Some history, some questions
Part of the difficulty is that the 2016 General Assembly, which appointed the All Agency Review Committee, did not give it specific instructions.
The All Agency Review is part of a denomination-wide process of review, which the General Assembly initiated in 2008. This involves a six-year cycle (from 2010 to 2016) of in-depth reviews of each of the PC(USA)’s six agencies: the Office of the General Assembly; Presbyterian Mission Agency; Board of Pensions; Presbyterian Investment and Loan Program; Presbyterian Publishing Corporation; and Presbyterian Foundation. The reviews are done two at a time in two-year cycles.
Then, from 2016 to 2018, an All Agency Review is to take place.
The 2016 General Assembly appointed the members of the All Agency Review Committee, but did not provide detailed directions for how the committee should conduct the review, or exactly what it should look at – what the scope of its work should be.
There’s even a bit of confusion about the name – whether, technically, it’s the All Agency Review Committee (which it calls itself most of the time) or the Review Committee on the Whole PC(USA). That decision could involve more than semantics, if the committee attempts to speak in some way about the whole of the church beyond the specifics of the agencies.
“We might be making recommendations and critiquing the General Assembly itself,” said committee member David Davis, a teaching elder from New Jersey.

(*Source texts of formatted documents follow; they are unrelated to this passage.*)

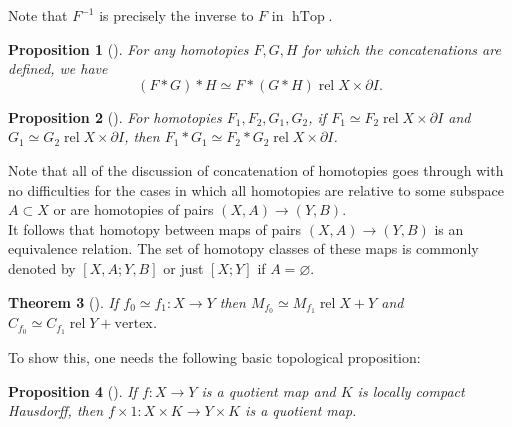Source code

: \documentclass[reqno]{amsart}
\newtheorem{theorem}{Theorem}[section]
\newtheorem{proposition}[theorem]{Proposition}
\theoremstyle{definition}
\theoremstyle{remark}
\DeclareMathOperator{\hTop}{hTop}
\DeclareMathOperator{\rel}{rel}
\begin{document}
Note that $F^{-1}$ is precisely the inverse
to $F$ in $\hTop$.

\begin{proposition}[]
    For any homotopies $F,G,H$ for which the
    concatenations 
     are defined, we have
     \[
         \left( F * G  \right) * H
         \simeq F * \left( G * H \right) 
         \rel X \times \partial I.
     \] 
\end{proposition}


\begin{proposition}[]
    For homotopies $F_1, F_2, G_1, G_2$,
    if $F_1 \simeq F_2 \rel X \times \partial I$ and
    $G_1 \simeq G_2 \rel X \times \partial I$, then
    $F_1 * G_1 \simeq F_2 * G_2 \rel X \times \partial I$.
\end{proposition}

Note that all of the discussion of concatenation of
homotopies goes through with no difficulties for the cases
in which all homotopies are relative to some subspace
$A \subset X$ or are homotopies of pairs
$\left( X, A  \right) \to \left( Y, B \right) $.\\
It follows that homotopy between maps of
pairs $\left( X,A \right) \to \left( Y,B \right) $ is
an equivalence relation. The set of homotopy classes
of these maps is commonly denoted by
$\left[ X,A ; Y ,B \right] $ or just
$\left[ X;Y \right] $ if $A = \varnothing$.

\begin{theorem}[]\label{Thm:299221}
    If $f_0 \simeq f_1 \colon X \to Y$ then
    $M_{f_0} \simeq M_{f_1} \rel
    X + Y$ and
    $C_{f_0} \simeq C_{f_1} \rel
    Y + \text{vertex}$.
\end{theorem}


To show this, one needs the following basic topological
proposition:
\begin{proposition}[] \label{prop:92031999}
    If $f \colon X \to Y$ is a quotient map and
    $K$ is locally compact Hausdorff, then
    $f \times 1 \colon X \times K \to Y \times K$ is
    a quotient map.
\end{proposition}
\end{document}
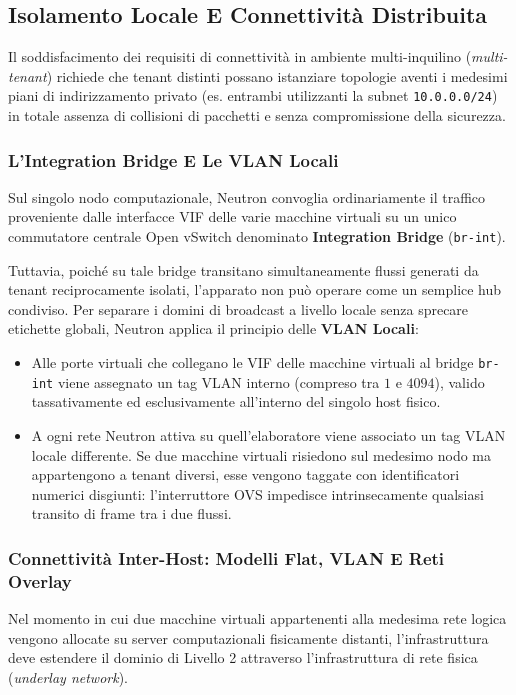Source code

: \documentclass[11pt, a4paper]{article}
\begin{document}
\subsection{Isolamento Locale E Connettività Distribuita}

Il soddisfacimento dei requisiti di connettività in ambiente multi-inquilino (\emph{multi-tenant}) richiede che tenant distinti possano istanziare topologie aventi i medesimi piani di indirizzamento privato (es. entrambi utilizzanti la subnet \texttt{10.0.0.0/24}) in totale assenza di collisioni di pacchetti e senza compromissione della sicurezza.

\subsubsection{L'Integration Bridge E Le VLAN Locali}

Sul singolo nodo computazionale, Neutron convoglia ordinariamente il traffico proveniente dalle interfacce VIF delle varie macchine virtuali su un unico commutatore centrale Open vSwitch denominato \textbf{Integration Bridge} (\texttt{br-int}).

Tuttavia, poiché su tale bridge transitano simultaneamente flussi generati da tenant reciprocamente isolati, l'apparato non può operare come un semplice hub condiviso. Per separare i domini di broadcast a livello locale senza sprecare etichette globali, Neutron applica il principio delle \textbf{VLAN Locali}:
\begin{itemize}
    \item Alle porte virtuali che collegano le VIF delle macchine virtuali al bridge \texttt{br-int} viene assegnato un tag VLAN interno (compreso tra $1$ e $4094$), valido tassativamente ed esclusivamente all'interno del singolo host fisico.
    \item A ogni rete Neutron attiva su quell'elaboratore viene associato un tag VLAN locale differente. Se due macchine virtuali risiedono sul medesimo nodo ma appartengono a tenant diversi, esse vengono taggate con identificatori numerici disgiunti: l'interruttore OVS impedisce intrinsecamente qualsiasi transito di frame tra i due flussi.
\end{itemize}

\subsubsection{Connettività Inter-Host: Modelli Flat, VLAN E Reti Overlay}

Nel momento in cui due macchine virtuali appartenenti alla medesima rete logica vengono allocate su server computazionali fisicamente distanti, l'infrastruttura deve estendere il dominio di Livello 2 attraverso l'infrastruttura di rete fisica (\emph{underlay network}).
\end{document}
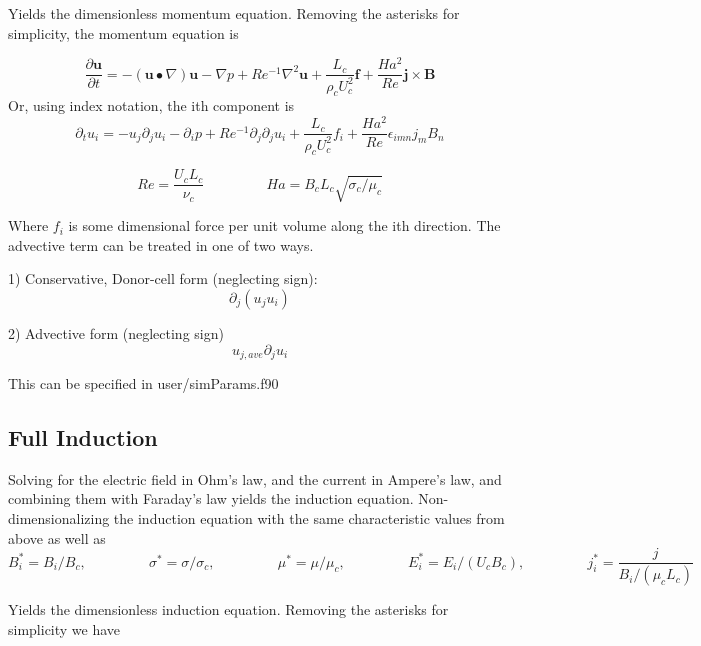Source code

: \documentclass[11pt]{article}
\newcommand{\eqtab}{\;\;\;\;\;\;\;\;\;\;\;\;\;\;\;\;}
\begin{document}
Yields the dimensionless momentum equation. Removing the asterisks for simplicity, the momentum equation is

\begin{equation} \label{eq:momentum}
\frac{\partial \pmb{u}}{\partial t} = 
- ( \pmb{u} \bullet \nabla ) \pmb{u}
- \nabla p
+ Re^{-1} \nabla^2 \pmb{u} 
+ \frac{L_c}{\rho_c U_c^2} \pmb{f}
+ \frac{Ha^2}{Re} \pmb{j} \times \pmb{B}
\end{equation}
Or, using index notation, the ith component is
\begin{equation} \label{eq:momentumIndex}
\partial_t u_i = 
- u_j \partial_j u_i 
- \partial_i p 
+ Re^{-1} \partial_j \partial_j u_i 
+ \frac{L_c}{\rho_c U_c^2} f_i
+ \frac{Ha^2}{Re} \epsilon_{imn} j_m B_n
\end{equation}

\begin{equation} \label{eq:Re}
Re = \frac{U_c L_c}{\nu_c}
\eqtab
Ha = B_c L_c \sqrt{\sigma_c/\mu_c}
\end{equation}

Where $f_i$ is some dimensional force per unit volume along the ith direction. The advective term can be treated in one of two ways.

1) Conservative, Donor-cell form (neglecting sign):
\begin{equation} \label{eq:Donor-Cell}
\partial_j (u_j u_i)
\end{equation}

2) Advective form (neglecting sign)
\begin{equation} \label{eq:advectiveUForm}
u_{j,ave} \partial_j u_i
\end{equation}

This can be specified in user/simParams.f90

\subsection{Full Induction}
Solving for the electric field in Ohm's law, and the current in Ampere's law, and combining them with Faraday's law yields the induction equation. Non-dimensionalizing the induction equation with the same characteristic values from above as well as
\begin{equation*}
B_i^* = B_i/B_c  ,\eqtab
\sigma^* = \sigma/\sigma_c ,\eqtab
\mu^* = \mu/\mu_c ,\eqtab
E_i^* = E_i/(U_c B_c) ,\eqtab
j_i^* = \frac{j}{B_i/(\mu_c L_c)}
\end{equation*}

Yields the dimensionless induction equation. Removing the asterisks for simplicity we have
\end{document}
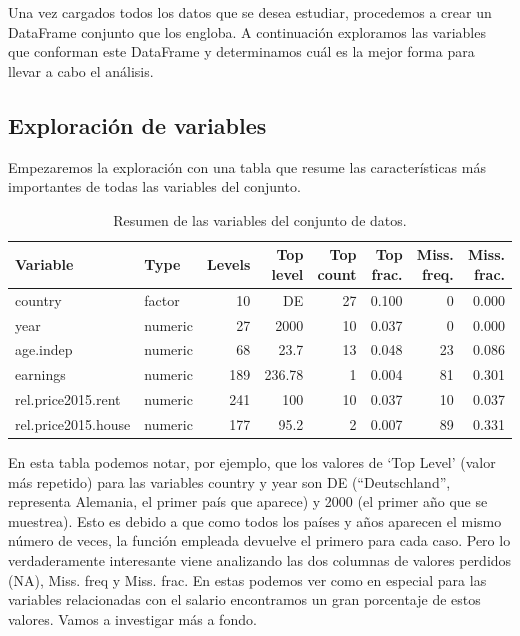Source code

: \documentclass[water,article,submit,pdftex,moreauthors]{Definitions/mdpi}
\begin{document}
Una vez cargados todos los datos que se desea estudiar, procedemos a
crear un DataFrame conjunto que los engloba. A continuación exploramos
las variables que conforman este DataFrame y determinamos cuál es la
mejor forma para llevar a cabo el análisis.

\subsection{Exploración de variables}\label{exploraciuxf3n-de-variables}

Empezaremos la exploración con una tabla que resume las características
más importantes de todas las variables del conjunto.

\begin{table}[H]
\caption{Resumen de las variables del conjunto de datos.}
\centering\footnotesize\setlength{\tabcolsep}{4pt}

\begin{tabular}{llrrrrrr}
\toprule
Variable & Type & Levels & Top level & Top count & Top frac. & Miss. freq. & Miss. frac.\\
\midrule
country & factor & 10 & DE & 27 & 0.100 & 0 & 0.000\\
year & numeric & 27 & 2000 & 10 & 0.037 & 0 & 0.000\\
age.indep & numeric & 68 & 23.7 & 13 & 0.048 & 23 & 0.086\\
earnings & numeric & 189 & 236.78 & 1 & 0.004 & 81 & 0.301\\
rel.price2015.rent & numeric & 241 & 100 & 10 & 0.037 & 10 & 0.037\\
rel.price2015.house & numeric & 177 & 95.2 & 2 & 0.007 & 89 & 0.331\\
\bottomrule
\end{tabular}
\end{table}

En esta tabla podemos notar, por ejemplo, que los valores de `Top Level'
(valor más repetido) para las variables country y year son DE
(``Deutschland'', representa Alemania, el primer país que aparece) y
2000 (el primer año que se muestrea). Esto es debido a que como todos
los países y años aparecen el mismo número de veces, la función empleada
devuelve el primero para cada caso. Pero lo verdaderamente interesante
viene analizando las dos columnas de valores perdidos (NA), Miss. freq y
Miss. frac. En estas podemos ver como en especial para las variables
relacionadas con el salario encontramos un gran porcentaje de estos
valores. Vamos a investigar más a fondo.
\end{document}

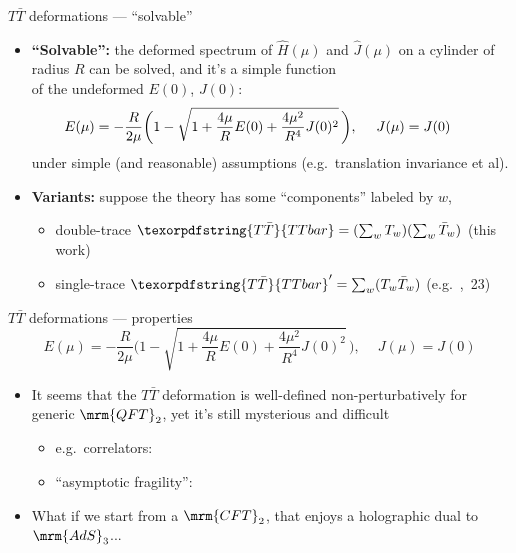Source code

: \documentclass[
	10pt
	,handout
	,noamsthm
]{beamer}
\newcommand{\TTbar}{\texorpdfstring{\ensuremath{T\bar{T}}}{TTbar}\xspace}
\begin{document}
\begin{frame}{\TTbar deformations --- ``solvable''}{%
	\citeTTbar
}
\begin{itemize}

\item \textbf{``Solvable'':} the deformed spectrum of $\hat{H}(\mu)$ and $\hat{J}(\mu)$ on a cylinder of radius $R$ can be solved, 
and it's a simple function\\
 of the undeformed $E(0)$, $J(0)$:
\begin{equation}
\hspace{-2em}
	E(\mu) = - \frac{R }{ 2\mu } \bigg(1-\sqrt{1 + \frac{4\mu}{R} E(0) + \frac{4\mu^2}{R^4} J(0)^2 }
	\,\bigg), \ \quad J(\mu)=J(0) %
\end{equation}
under simple (and reasonable) assumptions (e.g.~translation invariance et al). 

\item \textbf{Variants:} suppose the theory has some ``components'' labeled by $w$,

\begin{itemize}
\item double-trace $\TTbar = (\sum_w T_w) (\sum_w \bar{T}_w)$ (this work)
\item single-trace $\TTbar' = \sum_w (T_w \bar{T}_w)$ (e.g.~\textit{\citeauthor{Cui:2023jrb}},~23)
\end{itemize}

\end{itemize}

\vspace{.5\baselineskip}
\end{frame}

\begin{frame}{\TTbar deformations --- properties}{%
	\textcite{Zamolodchikov:2004ce}\\
}
\vspace{-1.\baselineskip}
\begin{equation}
	E(\mu) = - \frac{R }{ 2\mu } \bigg(1-\sqrt{1 + \frac{4\mu}{R} E(0) + \frac{4\mu^2}{R^4} J(0)^2 }
	\,\bigg), \ \quad J(\mu)=J(0)  \label{ttbarspectrum}
\end{equation}
\vspace{-\baselineskip}
\begin{itemize}
\item It seems that the \TTbar deformation is well-defined non-perturbatively for generic $\mrm{QFT}_2$,
yet it's still mysterious and difficult\\
\begin{itemize}
\item e.g.~correlators: \textcite{Kraus:2018xrn,Cardy:2019qao,Cui:2023jrb}
\item ``asymptotic fragility'': \textcite{Dubovsky:2017cnj}
\end{itemize}

\pause
\item What if we start from a $\mrm{CFT}_2$, that enjoys a holographic dual to $\mrm{AdS}_3$...

\end{itemize}
\end{frame}
\end{document}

The task also may go beyond assessing how well the agencies are doing in their current work.
“Part of our job is to look at what’s not there,” or perhaps at what’s there and doesn’t need to be, said Deborah Block, a pastor from Milwaukee and the moderator of the committee. “Are there pieces that don’t need to be there any more? If so, would we replace them, and with what?”
Avery suggested that the committee might look at three levels:
- At the dance floor: determining the mission directives for each agency, and the evaluation criteria to determine their effectiveness;
- From the balcony: looking at the whole, and at how well the six agencies work together;
- From the rooftop: considering whether the PC(USA) has a unifying churchwide mission statement, a sense of overarching vision and mission whose effectiveness can be articulated and measured.
One question is whether, in attempting a rooftop view, the committee might overlap with the work of the 2020 Vision Team, which the 2016 General Assembly also created and tasked to create a “guiding statement” for the denomination.
How broadly should the All Agency Review Committee envision its task?
“Our concern needs to be articulating an ecclesiology for the Presbyterian Church (U.S.A.) in this day,” Block said. And something that’s tangible, said Eric Beene, a pastor from Georgia – with criteria by which to evaluate whether the mission is actually being met.
Way Forward Commission
A subcommittee of the All Agency Review held a video conference at the end of April with a subcommittee of the Way Forward Commission – part of the ongoing effort to coordinate the work of those two groups and of the 2020 Vision Team, all entities that will report to the 2018 General Assembly. There has been concern about whether the work of the three groups might overlap – so representatives have been communicating to offer updates on their work and coordinate the process.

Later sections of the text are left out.